GREEN ISN'T THE NEW BLACK ANYMORE

A few months ago I was in the United States, where both Earth Hour & World Water Day were promoted on huge billboards normally reserved for the latest movie blockbuster.

Meanwhile West Hollywood was abuzz celebrating the launch of H&M’s new ‘Conscious Exclusive’ collection, a range made of ethically sourced, sustainable fabrics, including recycled fabrics. In April the ‘Fashion Revolution’ remembered the victims of the Rana Plaza factory collapse, calling on consumers to ask ‘Who Made Your Clothes’.

Elsewhere waiters in cafes and restaurants embraced farm-to-fork, explaining the provenance of food from local suppliers to certified organic coffee from women-owned Peruvian plantations.

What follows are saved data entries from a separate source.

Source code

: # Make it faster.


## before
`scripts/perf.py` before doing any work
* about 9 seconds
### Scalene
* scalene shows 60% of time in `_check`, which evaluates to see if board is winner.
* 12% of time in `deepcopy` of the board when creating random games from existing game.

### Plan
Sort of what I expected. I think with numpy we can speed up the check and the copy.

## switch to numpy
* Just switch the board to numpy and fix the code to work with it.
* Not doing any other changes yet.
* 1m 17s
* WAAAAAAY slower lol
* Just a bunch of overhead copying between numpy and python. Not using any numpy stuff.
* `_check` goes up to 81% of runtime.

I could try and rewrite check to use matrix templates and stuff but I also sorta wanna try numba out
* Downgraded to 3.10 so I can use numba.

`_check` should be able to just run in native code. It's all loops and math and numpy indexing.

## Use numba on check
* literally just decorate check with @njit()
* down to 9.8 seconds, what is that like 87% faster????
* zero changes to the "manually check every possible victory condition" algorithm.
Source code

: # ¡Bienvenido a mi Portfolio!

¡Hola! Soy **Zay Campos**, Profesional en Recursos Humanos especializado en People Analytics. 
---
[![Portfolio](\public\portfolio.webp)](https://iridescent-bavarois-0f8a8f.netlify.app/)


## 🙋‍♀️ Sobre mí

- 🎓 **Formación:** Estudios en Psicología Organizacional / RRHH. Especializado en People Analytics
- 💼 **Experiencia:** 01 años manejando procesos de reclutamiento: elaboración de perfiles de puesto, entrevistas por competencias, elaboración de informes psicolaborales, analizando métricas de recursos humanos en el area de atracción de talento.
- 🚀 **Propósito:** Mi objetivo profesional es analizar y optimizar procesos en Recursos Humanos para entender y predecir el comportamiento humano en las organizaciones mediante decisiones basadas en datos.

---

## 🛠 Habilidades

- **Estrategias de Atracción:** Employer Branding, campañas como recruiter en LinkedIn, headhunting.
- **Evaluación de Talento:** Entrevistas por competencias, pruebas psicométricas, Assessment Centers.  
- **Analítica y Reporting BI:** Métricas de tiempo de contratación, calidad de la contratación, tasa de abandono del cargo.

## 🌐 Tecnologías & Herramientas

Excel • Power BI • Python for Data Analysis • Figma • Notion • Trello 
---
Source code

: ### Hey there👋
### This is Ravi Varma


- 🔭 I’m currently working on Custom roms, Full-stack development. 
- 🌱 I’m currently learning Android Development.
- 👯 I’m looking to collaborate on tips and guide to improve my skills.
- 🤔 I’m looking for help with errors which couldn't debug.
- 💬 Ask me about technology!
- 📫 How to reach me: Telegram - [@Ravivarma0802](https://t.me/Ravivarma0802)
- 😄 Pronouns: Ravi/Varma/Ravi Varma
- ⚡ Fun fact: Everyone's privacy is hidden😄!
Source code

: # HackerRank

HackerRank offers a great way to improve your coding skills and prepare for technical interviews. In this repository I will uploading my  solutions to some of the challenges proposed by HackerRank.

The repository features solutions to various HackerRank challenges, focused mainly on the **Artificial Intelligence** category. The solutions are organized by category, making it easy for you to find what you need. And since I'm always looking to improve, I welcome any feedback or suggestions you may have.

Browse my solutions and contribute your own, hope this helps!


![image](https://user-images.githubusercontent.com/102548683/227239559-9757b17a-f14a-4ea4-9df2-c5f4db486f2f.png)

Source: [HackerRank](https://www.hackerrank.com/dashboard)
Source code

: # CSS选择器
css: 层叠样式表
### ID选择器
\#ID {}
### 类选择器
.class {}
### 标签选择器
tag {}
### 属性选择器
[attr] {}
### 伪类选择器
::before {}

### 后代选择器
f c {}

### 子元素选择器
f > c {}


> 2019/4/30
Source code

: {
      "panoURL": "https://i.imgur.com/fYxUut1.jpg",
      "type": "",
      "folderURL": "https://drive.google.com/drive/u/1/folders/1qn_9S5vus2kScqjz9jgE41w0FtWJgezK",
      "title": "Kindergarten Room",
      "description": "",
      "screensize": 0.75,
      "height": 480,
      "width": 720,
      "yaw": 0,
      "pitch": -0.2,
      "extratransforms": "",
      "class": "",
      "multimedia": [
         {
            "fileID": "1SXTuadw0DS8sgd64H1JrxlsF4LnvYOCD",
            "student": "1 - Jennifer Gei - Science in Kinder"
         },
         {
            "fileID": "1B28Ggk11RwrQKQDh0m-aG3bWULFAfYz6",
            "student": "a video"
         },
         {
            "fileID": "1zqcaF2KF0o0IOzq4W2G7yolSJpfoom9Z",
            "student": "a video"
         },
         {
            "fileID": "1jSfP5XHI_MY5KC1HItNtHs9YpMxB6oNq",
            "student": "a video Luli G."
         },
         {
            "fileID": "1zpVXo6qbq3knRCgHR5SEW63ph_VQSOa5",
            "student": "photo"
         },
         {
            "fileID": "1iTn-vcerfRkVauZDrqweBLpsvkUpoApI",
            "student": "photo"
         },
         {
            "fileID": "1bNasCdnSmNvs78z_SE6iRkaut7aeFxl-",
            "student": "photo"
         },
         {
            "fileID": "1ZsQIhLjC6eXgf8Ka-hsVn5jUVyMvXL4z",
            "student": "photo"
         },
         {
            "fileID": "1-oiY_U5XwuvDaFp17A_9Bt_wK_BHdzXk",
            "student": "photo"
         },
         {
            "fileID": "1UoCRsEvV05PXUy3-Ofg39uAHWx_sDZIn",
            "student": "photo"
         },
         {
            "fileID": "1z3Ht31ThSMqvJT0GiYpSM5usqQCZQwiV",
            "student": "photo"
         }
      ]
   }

It’s clear: green isn’t the new black, sustainable and ethical choice is. 

As Coco Chanel once said: “Fashion is architecture”. Real estate has become another luxury item and I say building design and fitout follows fashion. And so the property industry needs to step up.

Some say we’re already there, or at least well on our way. But are we?

I’d say it is not just about complying with government regulations and stating a commitment to building green.  Nor is it enough to have a sustainability report or achieve credits for certification. In fact, I’d go as far as to say it’s none of those things. It’s when there is no need for a separate sustainability report – not because it doesn’t matter anymore, but because it’s an integral part of the company’s business strategy, operations and culture. And, flowing from that, when certification is not the goal but, rather, good business.

It’s when the CEO lives and breathes sustainability – supported by an engaged Board of Directors; when the motive is doing good rather than simply less bad; and when corporate values are lived – rather than mere words on a website. This is when sustainability goes beyond the company’s corporate headquarters or the buildings that are designed, built and managed, into authentic employee, supplier and customer engagement; where the value goes to the communities in which the organisation operates and to the outer reaches of its influence to awareness and transparency around the supply chain. Just like we are seeing in the fashion industry.

In late April I went to Mumbai to discuss supply chain and sustainability strategy. Where is the supply chain sustainability strategy of any leading Australian property company?